Go to the line below containing "Host: Francesca Pellerano;" and print exactly from there through the line containing "Production Coordinator: Nancy Schlafer;", both included. Print nothing else.

- _DATA LISTING_
↓↓↓
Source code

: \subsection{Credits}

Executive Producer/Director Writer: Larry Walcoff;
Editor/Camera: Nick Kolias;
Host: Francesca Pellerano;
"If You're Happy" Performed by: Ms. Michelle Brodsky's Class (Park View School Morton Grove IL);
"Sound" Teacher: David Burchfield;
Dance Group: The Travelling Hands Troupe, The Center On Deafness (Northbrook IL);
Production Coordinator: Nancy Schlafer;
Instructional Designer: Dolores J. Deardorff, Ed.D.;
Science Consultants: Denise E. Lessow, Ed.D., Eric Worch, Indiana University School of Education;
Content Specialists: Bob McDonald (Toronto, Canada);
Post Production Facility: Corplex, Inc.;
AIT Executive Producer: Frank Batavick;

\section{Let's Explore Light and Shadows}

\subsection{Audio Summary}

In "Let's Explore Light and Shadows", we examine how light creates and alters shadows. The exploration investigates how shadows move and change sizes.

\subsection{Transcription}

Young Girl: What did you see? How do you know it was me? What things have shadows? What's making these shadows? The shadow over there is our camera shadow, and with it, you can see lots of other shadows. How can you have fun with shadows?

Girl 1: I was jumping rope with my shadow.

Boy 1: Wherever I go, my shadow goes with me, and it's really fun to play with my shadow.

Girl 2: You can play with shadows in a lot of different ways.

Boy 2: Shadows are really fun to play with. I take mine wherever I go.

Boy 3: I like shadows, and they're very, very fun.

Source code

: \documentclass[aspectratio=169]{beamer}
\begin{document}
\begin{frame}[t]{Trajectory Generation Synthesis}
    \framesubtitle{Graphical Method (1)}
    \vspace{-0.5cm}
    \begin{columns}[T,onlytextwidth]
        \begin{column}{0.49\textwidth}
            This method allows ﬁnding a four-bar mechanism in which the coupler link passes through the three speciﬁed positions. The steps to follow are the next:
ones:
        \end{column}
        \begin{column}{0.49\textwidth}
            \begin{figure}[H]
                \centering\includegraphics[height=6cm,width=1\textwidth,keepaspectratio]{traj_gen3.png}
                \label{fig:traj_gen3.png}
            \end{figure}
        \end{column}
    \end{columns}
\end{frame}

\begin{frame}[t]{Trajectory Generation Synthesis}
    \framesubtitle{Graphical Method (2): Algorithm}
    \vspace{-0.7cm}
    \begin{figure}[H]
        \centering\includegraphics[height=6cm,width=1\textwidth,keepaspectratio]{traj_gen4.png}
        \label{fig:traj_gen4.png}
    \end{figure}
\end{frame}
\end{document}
↑↑↑
↓↓↓
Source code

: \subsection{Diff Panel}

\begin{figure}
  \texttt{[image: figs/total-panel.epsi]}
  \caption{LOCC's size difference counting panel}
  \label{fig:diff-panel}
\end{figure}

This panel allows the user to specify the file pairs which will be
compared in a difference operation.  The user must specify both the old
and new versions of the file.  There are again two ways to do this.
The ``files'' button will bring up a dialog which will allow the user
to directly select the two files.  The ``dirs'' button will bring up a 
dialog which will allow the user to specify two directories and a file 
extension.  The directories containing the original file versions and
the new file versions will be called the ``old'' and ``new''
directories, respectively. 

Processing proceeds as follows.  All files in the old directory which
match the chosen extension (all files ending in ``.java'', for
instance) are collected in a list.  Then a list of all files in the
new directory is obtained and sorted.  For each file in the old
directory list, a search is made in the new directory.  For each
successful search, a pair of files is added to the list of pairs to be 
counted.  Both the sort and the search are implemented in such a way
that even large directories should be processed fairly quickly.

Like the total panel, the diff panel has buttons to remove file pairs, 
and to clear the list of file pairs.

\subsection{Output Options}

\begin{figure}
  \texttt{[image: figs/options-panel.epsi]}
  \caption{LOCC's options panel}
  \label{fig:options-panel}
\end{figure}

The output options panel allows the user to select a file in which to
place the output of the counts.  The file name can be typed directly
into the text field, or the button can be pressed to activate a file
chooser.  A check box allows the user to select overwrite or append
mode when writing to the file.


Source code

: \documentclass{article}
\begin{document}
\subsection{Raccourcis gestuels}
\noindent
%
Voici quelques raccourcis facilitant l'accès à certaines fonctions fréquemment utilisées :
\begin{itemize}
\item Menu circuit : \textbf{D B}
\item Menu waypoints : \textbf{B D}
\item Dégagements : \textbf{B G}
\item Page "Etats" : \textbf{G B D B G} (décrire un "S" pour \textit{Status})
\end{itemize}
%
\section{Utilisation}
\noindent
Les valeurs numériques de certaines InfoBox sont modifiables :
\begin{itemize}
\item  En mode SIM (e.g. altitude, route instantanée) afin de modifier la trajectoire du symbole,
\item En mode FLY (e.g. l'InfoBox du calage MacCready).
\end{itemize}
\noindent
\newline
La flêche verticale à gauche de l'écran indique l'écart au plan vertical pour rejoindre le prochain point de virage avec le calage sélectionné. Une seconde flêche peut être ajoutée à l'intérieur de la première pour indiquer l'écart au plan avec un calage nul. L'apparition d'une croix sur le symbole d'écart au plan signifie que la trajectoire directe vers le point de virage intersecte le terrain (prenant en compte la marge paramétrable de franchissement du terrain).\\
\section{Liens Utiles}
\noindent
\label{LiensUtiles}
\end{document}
↑↑↑
- _EXERCISE RESULT_
Host: Francesca Pellerano;
"If You're Happy" Performed by: Ms. Michelle Brodsky's Class (Park View School Morton Grove IL);
"Sound" Teacher: David Burchfield;
Dance Group: The Travelling Hands Troupe, The Center On Deafness (Northbrook IL);
Production Coordinator: Nancy Schlafer;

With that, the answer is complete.